Linux Kernel RDMA LS Operation IP Resolve Vulnerability

A vulnerability in the Linux kernel's RDMA (Remote Direct Memory Access) component has been addressed. The issue arose because the netlink response for the RDMA_NL_LS_OP_IP_RESOLVE operation was not properly validating the presence of the LS_NLA_TYPE_DGID attribute. This oversight could lead to an uninitialized read from the stack, triggered by userspace applications that failed to provide the DGID when requested by the kernel.

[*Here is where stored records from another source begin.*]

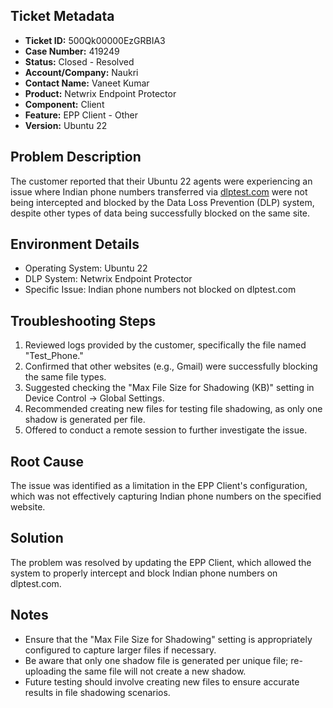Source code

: ## Ticket Metadata
- **Ticket ID:** 500Qk00000EzGRBIA3
- **Case Number:** 419249
- **Status:** Closed - Resolved
- **Account/Company:** Naukri
- **Contact Name:** Vaneet Kumar
- **Product:** Netwrix Endpoint Protector
- **Component:** Client
- **Feature:** EPP Client - Other
- **Version:** Ubuntu 22

## Problem Description
The customer reported that their Ubuntu 22 agents were experiencing an issue where Indian phone numbers transferred via [dlptest.com](https://dlptest.com) were not being intercepted and blocked by the Data Loss Prevention (DLP) system, despite other types of data being successfully blocked on the same site.

## Environment Details
- Operating System: Ubuntu 22
- DLP System: Netwrix Endpoint Protector
- Specific Issue: Indian phone numbers not blocked on dlptest.com

## Troubleshooting Steps
1. Reviewed logs provided by the customer, specifically the file named "Test_Phone."
2. Confirmed that other websites (e.g., Gmail) were successfully blocking the same file types.
3. Suggested checking the "Max File Size for Shadowing (KB)" setting in Device Control -> Global Settings.
4. Recommended creating new files for testing file shadowing, as only one shadow is generated per file.
5. Offered to conduct a remote session to further investigate the issue.

## Root Cause
The issue was identified as a limitation in the EPP Client's configuration, which was not effectively capturing Indian phone numbers on the specified website.

## Solution
The problem was resolved by updating the EPP Client, which allowed the system to properly intercept and block Indian phone numbers on dlptest.com.

## Notes
- Ensure that the "Max File Size for Shadowing" setting is appropriately configured to capture larger files if necessary.
- Be aware that only one shadow file is generated per unique file; re-uploading the same file will not create a new shadow.
- Future testing should involve creating new files to ensure accurate results in file shadowing scenarios.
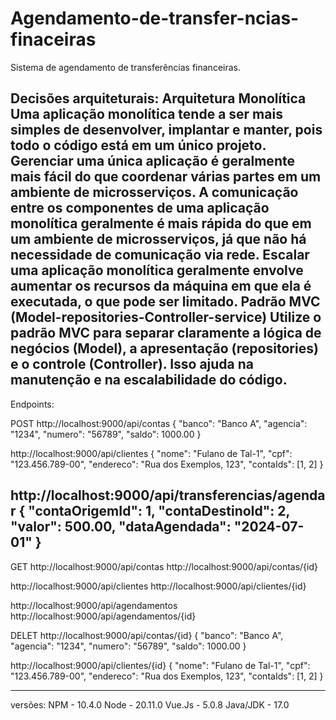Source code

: # Agendamento-de-transfer-ncias-finaceiras
Sistema de agendamento de transferências financeiras.

Decisões arquiteturais:
    Arquitetura Monolítica
        Uma aplicação monolítica tende a ser mais simples de desenvolver, implantar e manter, pois todo o código está em um único projeto.
        Gerenciar uma única aplicação é geralmente mais fácil do que coordenar várias partes em um ambiente de microsserviços.
        A comunicação entre os componentes de uma aplicação monolítica geralmente é mais rápida do que em um ambiente de microsserviços, já que não há necessidade de comunicação via rede.
        Escalar uma aplicação monolítica geralmente envolve aumentar os recursos da máquina em que ela é executada, o que pode ser limitado.
        Padrão MVC (Model-repositories-Controller-service) Utilize o padrão MVC para separar claramente a lógica de negócios (Model), a apresentação (repositories) e o controle (Controller). Isso ajuda na manutenção e na escalabilidade do código.
-------------------------------------------------
Endpoints:

POST
http://localhost:9000/api/contas
{
  "banco": "Banco A",
  "agencia": "1234",
  "numero": "56789",
  "saldo": 1000.00
}

http://localhost:9000/api/clientes
{
  "nome": "Fulano de Tal-1",
  "cpf": "123.456.789-00",
  "endereco": "Rua dos Exemplos, 123",
  "contaIds": [1, 2]
}

http://localhost:9000/api/transferencias/agendar
{
  "contaOrigemId": 1,
  "contaDestinoId": 2,
  "valor": 500.00,
  "dataAgendada": "2024-07-01"
}
------------
GET
http://localhost:9000/api/contas
http://localhost:9000/api/contas/{id}

http://localhost:9000/api/clientes
http://localhost:9000/api/clientes/{id}

http://localhost:9000/api/agendamentos
http://localhost:9000/api/agendamentos/{id}

DELET
http://localhost:9000/api/contas/{id}
{
  "banco": "Banco A",
  "agencia": "1234",
  "numero": "56789",
  "saldo": 1000.00
}

http://localhost:9000/api/clientes/{id}
{
  "nome": "Fulano de Tal-1",
  "cpf": "123.456.789-00",
  "endereco": "Rua dos Exemplos, 123",
  "contaIds": [1, 2]
}

-------------------------------------------------
versões:
    NPM      - 10.4.0
    Node     - 20.11.0
    Vue.Js   - 5.0.8
    Java/JDK - 17.0
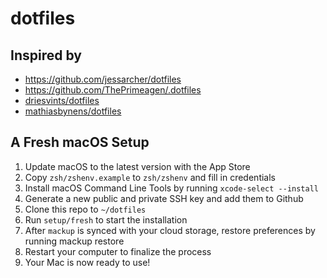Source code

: # dotfiles

## Inspired by

- https://github.com/jessarcher/dotfiles
- https://github.com/ThePrimeagen/.dotfiles
- [driesvints/dotfiles](https://github.com/driesvints/dotfiles)
- [mathiasbynens/dotfiles](https://github.com/mathiasbynens/dotfiles)

## A Fresh macOS Setup

1. Update macOS to the latest version with the App Store
1. Copy `zsh/zshenv.example` to `zsh/zshenv` and fill in credentials
1. Install macOS Command Line Tools by running `xcode-select --install`
1. Generate a new public and private SSH key and add them to Github
1. Clone this repo to `~/dotfiles`
1. Run `setup/fresh` to start the installation
1. After `mackup` is synced with your cloud storage, restore preferences by running mackup restore
1. Restart your computer to finalize the process
1. Your Mac is now ready to use!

The vulnerability has been fixed by correcting the attribute parsing and validation process, ensuring that the operation can only proceed when the necessary data is present.

Impact

Exploitation of this vulnerability could cause a read of uninitialized memory from the stack, which may lead to information disclosure or unpredictable behavior in the kernel.

Reproduction

To reproduce this vulnerability, initiate a netlink message with the RDMA_NL_LS_OP_IP_RESOLVE operation without including the LS_NLA_TYPE_DGID attribute. This can be done by sending a netlink message from userspace that omits the required DGID information. The kernel will then process the message, leading to an uninitialized read from the stack.

Remediation

Users can upgrade to the latest version of the Linux kernel where this vulnerability has been fixed. Instructions for upgrading the kernel can be found in the official Linux kernel documentation.